The training process is fully deterministic. It's just an algorithm. Feed the same data in and you'll get the same weights out.
If you're speaking about the computational cost, it used to be that way for compilers too. Give it 20 years and you'll be able to train one of today's models on your phone.
No it is not. The training process is non-deterministic, and given exactly the same data, the same code and the same seeds you'll get different weights. Even the simplest operations like matrix multiplication will give you slightly different results depending on the hardware you're using (e.g. you'll get different results on CPU, on GPU from vendor #1 and on GPU from vendor #2, and probably on different GPUs from the same vendor, and on different CUDA versions, etc.), but also depending on the dimensions of the matrices you'll get different results (e.g. if you fuse the QKV weights from modern transformers into a single matrix and do a single multiplication instead of multiplying each separately you'll get different results), and some algorithms (e.g. backwards pass of Flash Attention) are explicitly non-deterministic to be faster.

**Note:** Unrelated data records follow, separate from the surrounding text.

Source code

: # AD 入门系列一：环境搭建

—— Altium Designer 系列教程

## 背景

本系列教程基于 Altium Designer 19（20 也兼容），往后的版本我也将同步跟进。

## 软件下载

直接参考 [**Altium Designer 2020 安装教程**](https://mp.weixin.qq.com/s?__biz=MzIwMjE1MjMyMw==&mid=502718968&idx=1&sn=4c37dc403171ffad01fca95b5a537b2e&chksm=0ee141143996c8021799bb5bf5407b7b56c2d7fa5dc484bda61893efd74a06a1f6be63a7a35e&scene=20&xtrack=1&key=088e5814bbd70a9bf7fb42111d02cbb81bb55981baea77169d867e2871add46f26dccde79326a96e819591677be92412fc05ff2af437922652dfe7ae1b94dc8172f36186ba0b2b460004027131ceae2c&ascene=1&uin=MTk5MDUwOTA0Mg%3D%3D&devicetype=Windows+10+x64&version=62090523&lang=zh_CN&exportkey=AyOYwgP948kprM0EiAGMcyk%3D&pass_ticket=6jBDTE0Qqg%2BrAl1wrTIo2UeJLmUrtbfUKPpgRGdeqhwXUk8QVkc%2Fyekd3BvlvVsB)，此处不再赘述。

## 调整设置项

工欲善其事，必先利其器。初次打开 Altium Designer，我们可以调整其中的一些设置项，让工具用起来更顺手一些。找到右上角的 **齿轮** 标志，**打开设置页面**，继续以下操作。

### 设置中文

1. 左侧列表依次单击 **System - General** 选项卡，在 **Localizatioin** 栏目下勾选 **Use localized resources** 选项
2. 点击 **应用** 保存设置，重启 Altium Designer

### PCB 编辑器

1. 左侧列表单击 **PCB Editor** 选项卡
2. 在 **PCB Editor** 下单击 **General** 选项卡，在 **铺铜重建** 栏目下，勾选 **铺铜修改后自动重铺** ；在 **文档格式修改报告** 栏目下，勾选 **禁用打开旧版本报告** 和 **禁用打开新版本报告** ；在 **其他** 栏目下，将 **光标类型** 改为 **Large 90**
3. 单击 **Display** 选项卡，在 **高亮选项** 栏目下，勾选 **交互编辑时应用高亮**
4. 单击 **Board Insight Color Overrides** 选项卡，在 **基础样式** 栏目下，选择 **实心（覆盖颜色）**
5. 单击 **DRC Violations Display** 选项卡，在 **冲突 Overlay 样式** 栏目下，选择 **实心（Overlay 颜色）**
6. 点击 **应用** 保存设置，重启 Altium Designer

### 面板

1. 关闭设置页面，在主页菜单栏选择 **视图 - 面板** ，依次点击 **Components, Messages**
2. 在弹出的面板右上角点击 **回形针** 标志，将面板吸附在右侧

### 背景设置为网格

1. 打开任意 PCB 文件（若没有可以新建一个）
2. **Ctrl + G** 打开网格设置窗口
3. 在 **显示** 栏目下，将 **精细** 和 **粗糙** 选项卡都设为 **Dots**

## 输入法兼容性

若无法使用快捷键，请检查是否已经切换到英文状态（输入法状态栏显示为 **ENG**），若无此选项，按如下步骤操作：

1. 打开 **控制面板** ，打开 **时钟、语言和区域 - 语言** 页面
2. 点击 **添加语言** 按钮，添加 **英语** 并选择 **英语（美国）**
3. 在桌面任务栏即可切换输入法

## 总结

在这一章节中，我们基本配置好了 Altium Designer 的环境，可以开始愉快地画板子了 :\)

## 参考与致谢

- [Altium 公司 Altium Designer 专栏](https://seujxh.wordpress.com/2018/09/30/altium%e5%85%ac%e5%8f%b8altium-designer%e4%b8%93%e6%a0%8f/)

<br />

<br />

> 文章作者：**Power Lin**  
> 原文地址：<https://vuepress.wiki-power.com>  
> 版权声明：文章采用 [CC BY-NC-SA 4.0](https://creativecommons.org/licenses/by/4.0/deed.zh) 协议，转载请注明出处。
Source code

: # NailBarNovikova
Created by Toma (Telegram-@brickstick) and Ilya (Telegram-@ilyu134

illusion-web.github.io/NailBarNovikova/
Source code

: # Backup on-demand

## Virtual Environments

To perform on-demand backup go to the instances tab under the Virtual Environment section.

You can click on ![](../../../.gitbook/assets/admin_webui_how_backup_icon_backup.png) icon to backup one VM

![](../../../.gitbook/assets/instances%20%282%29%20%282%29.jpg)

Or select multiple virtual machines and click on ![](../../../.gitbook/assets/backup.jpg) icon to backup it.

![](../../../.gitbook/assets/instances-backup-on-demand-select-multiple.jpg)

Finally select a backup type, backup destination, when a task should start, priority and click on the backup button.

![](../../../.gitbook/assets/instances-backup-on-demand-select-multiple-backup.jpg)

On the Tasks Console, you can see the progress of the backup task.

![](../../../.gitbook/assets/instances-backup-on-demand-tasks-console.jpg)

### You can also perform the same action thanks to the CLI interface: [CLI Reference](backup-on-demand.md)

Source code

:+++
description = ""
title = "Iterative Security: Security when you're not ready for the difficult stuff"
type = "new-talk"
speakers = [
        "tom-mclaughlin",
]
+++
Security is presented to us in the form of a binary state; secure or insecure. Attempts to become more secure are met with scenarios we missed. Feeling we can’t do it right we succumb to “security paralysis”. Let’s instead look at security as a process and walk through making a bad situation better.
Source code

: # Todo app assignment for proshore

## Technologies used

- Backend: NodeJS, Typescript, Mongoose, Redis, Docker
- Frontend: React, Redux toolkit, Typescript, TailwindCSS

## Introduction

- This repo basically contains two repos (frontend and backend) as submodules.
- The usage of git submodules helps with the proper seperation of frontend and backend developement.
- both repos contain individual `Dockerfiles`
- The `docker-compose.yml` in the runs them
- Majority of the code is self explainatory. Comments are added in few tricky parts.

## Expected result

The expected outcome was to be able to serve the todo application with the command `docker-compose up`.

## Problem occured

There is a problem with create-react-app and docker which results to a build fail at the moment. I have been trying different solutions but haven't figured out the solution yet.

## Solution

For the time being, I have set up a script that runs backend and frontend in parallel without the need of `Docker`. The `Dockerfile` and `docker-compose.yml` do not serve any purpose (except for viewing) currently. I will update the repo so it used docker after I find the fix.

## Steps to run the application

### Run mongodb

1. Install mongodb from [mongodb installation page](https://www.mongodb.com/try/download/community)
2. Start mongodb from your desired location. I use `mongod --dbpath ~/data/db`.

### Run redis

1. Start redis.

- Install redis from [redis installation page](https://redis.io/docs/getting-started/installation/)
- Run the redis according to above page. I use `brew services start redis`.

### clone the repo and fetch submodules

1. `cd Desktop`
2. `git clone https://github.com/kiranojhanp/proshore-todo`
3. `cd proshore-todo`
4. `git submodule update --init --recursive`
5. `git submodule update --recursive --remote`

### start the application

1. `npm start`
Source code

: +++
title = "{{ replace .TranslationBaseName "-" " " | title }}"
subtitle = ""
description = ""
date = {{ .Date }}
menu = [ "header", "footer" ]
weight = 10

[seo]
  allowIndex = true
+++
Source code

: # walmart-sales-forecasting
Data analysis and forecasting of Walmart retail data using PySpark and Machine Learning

That has everything to do with implementation, and nothing to do with algorithm. There is an important difference.
Math is deterministic. The way [random chip] implements floating point operations may not be.
Lots of scientific software has the ability to use IEEE-754 floats for speed or to flip a switch for arbitrary precision calculations. The calculation being performed remains the same.
The point is none of these models are trained with pure "math". It doesn't matter that you can describe a theoretical training process using a set of deterministic equations, because in practice it doesn't work that way. Your claim that "the training process is fully deterministic" is objectively wrong in this case because none of the non-toy models use (nor they practically can use) such a deterministic process. There is a training process which is deterministic, but no one uses it (for good reasons).
If you had infinite budget, exactly the same code, the same training data, and even the same hardware you would not be able to reproduce the weights of Deepseek R1, because it wasn't trained using a deterministic process.
torch.manual_seed(0)
random.seed(0)
np.random.seed(0)
torch.use_deterministic_algorithms(True)
Point at the science that says that, please: Current scientific knowledge doesn't agree with you.
Training is reproducible only if, besides the pipeline and data, you also start from the same random weights.
It sounds like you're referring to something like simulated annealing. Using that as an example, the fundamental requirement is to introduce arbitrary, uncorrelated steps -- there's no requirement that the steps be random, and the only potential advantage of using a random source is that it provides independence (lack of correlation) inherently; but in exchange, it makes testing and reproduction much harder. Basically every use of simulated annealing or similar I've run into uses pseudorandom numbers for this reason.